> YOUR TASK:
Search the listing below for the word "thấp" and copy each line where it appears.

> INFORMATION SUPPLIED:
-=-=-

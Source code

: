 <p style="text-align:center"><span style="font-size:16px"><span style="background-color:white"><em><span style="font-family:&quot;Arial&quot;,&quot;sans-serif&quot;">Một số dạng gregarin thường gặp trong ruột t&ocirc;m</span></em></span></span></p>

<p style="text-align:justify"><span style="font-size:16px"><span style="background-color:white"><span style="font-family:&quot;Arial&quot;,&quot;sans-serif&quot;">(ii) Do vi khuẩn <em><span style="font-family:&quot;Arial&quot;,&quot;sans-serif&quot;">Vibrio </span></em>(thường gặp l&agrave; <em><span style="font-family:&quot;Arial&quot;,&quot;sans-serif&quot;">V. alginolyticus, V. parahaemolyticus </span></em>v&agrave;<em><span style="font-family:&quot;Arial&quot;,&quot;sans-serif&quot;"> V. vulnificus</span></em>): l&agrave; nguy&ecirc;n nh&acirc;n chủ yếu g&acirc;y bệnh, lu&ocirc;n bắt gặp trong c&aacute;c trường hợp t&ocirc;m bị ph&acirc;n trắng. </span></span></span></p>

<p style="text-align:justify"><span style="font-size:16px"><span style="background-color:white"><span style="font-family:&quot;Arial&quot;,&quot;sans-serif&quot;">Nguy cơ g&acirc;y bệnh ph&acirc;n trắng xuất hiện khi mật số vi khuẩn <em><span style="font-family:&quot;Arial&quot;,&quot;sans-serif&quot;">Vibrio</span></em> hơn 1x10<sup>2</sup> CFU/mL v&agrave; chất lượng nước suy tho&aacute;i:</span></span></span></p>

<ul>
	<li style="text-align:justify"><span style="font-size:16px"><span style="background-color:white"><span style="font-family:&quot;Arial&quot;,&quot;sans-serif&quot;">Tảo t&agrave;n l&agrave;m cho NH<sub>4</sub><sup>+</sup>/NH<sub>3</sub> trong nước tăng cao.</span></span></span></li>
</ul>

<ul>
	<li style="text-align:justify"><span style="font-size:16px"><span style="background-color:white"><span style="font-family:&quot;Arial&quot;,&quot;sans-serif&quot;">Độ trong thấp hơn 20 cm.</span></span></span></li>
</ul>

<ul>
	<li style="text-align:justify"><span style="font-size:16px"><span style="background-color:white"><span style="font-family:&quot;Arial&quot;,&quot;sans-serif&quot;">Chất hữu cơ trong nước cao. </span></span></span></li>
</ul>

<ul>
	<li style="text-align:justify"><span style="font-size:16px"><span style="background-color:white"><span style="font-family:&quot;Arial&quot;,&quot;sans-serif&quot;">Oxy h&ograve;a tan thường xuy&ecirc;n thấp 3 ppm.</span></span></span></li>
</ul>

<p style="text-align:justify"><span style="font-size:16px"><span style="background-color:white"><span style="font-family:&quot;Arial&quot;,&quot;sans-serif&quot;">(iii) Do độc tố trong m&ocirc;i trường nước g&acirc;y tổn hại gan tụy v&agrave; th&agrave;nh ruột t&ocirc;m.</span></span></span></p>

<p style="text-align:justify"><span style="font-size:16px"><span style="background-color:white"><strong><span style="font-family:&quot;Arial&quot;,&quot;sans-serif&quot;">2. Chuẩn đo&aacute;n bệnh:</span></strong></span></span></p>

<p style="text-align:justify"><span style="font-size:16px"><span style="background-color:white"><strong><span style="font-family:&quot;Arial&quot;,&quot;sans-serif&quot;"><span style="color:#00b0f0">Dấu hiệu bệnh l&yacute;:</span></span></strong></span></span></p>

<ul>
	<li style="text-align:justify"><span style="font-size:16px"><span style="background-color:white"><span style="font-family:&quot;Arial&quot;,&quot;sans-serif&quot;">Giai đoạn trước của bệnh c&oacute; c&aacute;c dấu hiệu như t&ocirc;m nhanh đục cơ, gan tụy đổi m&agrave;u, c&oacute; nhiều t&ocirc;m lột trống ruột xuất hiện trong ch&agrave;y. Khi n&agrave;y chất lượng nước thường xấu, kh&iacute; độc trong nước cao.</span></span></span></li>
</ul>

-=-=-

> EXERCISE RESPONSE:
	<li style="text-align:justify"><span style="font-size:16px"><span style="background-color:white"><span style="font-family:&quot;Arial&quot;,&quot;sans-serif&quot;">Độ trong thấp hơn 20 cm.</span></span></span></li>
	<li style="text-align:justify"><span style="font-size:16px"><span style="background-color:white"><span style="font-family:&quot;Arial&quot;,&quot;sans-serif&quot;">Oxy h&ograve;a tan thường xuy&ecirc;n thấp 3 ppm.</span></span></span></li>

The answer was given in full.